Source texts of formatted documents:
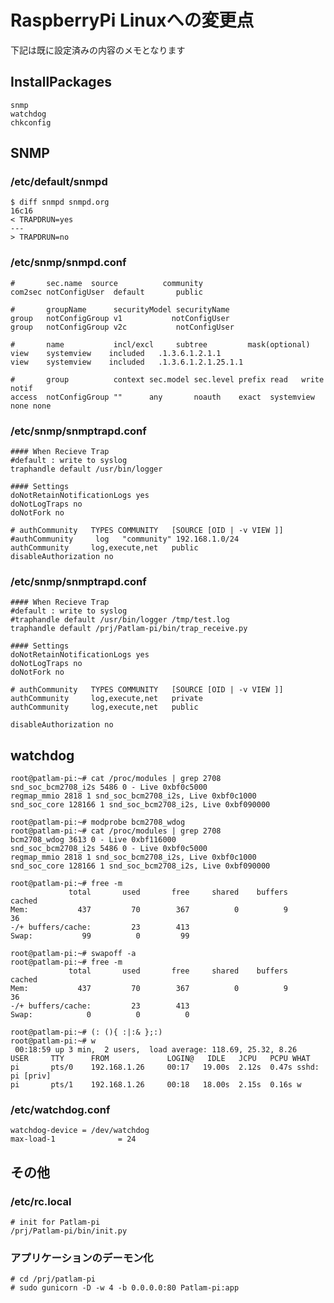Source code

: # RaspberryPi Linuxへの変更点
下記は既に設定済みの内容のメモとなります

## InstallPackages
    snmp
    watchdog
    chkconfig

## SNMP
### /etc/default/snmpd  
    $ diff snmpd snmpd.org
    16c16
    < TRAPDRUN=yes
    ---
    > TRAPDRUN=no

### /etc/snmp/snmpd.conf  
    #       sec.name  source          community
    com2sec notConfigUser  default       public

    #       groupName      securityModel securityName
    group   notConfigGroup v1           notConfigUser
    group   notConfigGroup v2c           notConfigUser

    #       name           incl/excl     subtree         mask(optional)
    view    systemview    included   .1.3.6.1.2.1.1
    view    systemview    included   .1.3.6.1.2.1.25.1.1

    #       group          context sec.model sec.level prefix read   write  notif
    access  notConfigGroup ""      any       noauth    exact  systemview none none

### /etc/snmp/snmptrapd.conf  
    #### When Recieve Trap
    #default : write to syslog
    traphandle default /usr/bin/logger

    #### Settings
    doNotRetainNotificationLogs yes
    doNotLogTraps no
    doNotFork no

    # authCommunity   TYPES COMMUNITY   [SOURCE [OID | -v VIEW ]]
    #authCommunity     log   "community" 192.168.1.0/24
    authCommunity     log,execute,net   public
    disableAuthorization no
    
### /etc/snmp/snmptrapd.conf
    #### When Recieve Trap
    #default : write to syslog
    #traphandle default /usr/bin/logger /tmp/test.log
    traphandle default /prj/Patlam-pi/bin/trap_receive.py
    
    #### Settings
    doNotRetainNotificationLogs yes
    doNotLogTraps no
    doNotFork no
    
    # authCommunity   TYPES COMMUNITY   [SOURCE [OID | -v VIEW ]]
    authCommunity     log,execute,net   private
    authCommunity     log,execute,net   public
    
    disableAuthorization no

## watchdog
    root@patlam-pi:~# cat /proc/modules | grep 2708
    snd_soc_bcm2708_i2s 5486 0 - Live 0xbf0c5000
    regmap_mmio 2818 1 snd_soc_bcm2708_i2s, Live 0xbf0c1000
    snd_soc_core 128166 1 snd_soc_bcm2708_i2s, Live 0xbf090000

    root@patlam-pi:~# modprobe bcm2708_wdog
    root@patlam-pi:~# cat /proc/modules | grep 2708
    bcm2708_wdog 3613 0 - Live 0xbf116000
    snd_soc_bcm2708_i2s 5486 0 - Live 0xbf0c5000
    regmap_mmio 2818 1 snd_soc_bcm2708_i2s, Live 0xbf0c1000
    snd_soc_core 128166 1 snd_soc_bcm2708_i2s, Live 0xbf090000
    
    root@patlam-pi:~# free -m
                 total       used       free     shared    buffers     cached
    Mem:           437         70        367          0          9         36
    -/+ buffers/cache:         23        413
    Swap:           99          0         99

    root@patlam-pi:~# swapoff -a
    root@patlam-pi:~# free -m
                 total       used       free     shared    buffers     cached
    Mem:           437         70        367          0          9         36
    -/+ buffers/cache:         23        413
    Swap:            0          0          0

    root@patlam-pi:~# (: (){ :|:& };:)
    root@patlam-pi:~# w
     00:18:59 up 3 min,  2 users,  load average: 118.69, 25.32, 8.26
    USER     TTY      FROM             LOGIN@   IDLE   JCPU   PCPU WHAT
    pi       pts/0    192.168.1.26     00:17   19.00s  2.12s  0.47s sshd: pi [priv]
    pi       pts/1    192.168.1.26     00:18   18.00s  2.15s  0.16s w
    
### /etc/watchdog.conf
    watchdog-device = /dev/watchdog
    max-load-1              = 24

## その他
### /etc/rc.local  
    # init for Patlam-pi
    /prj/Patlam-pi/bin/init.py

### アプリケーションのデーモン化  
    # cd /prj/patlam-pi
    # sudo gunicorn -D -w 4 -b 0.0.0.0:80 Patlam-pi:app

What to produce:
Above are the records; copy each line from them that includes the string "watchdog".

Answer section:
    watchdog
## watchdog
### /etc/watchdog.conf
    watchdog-device = /dev/watchdog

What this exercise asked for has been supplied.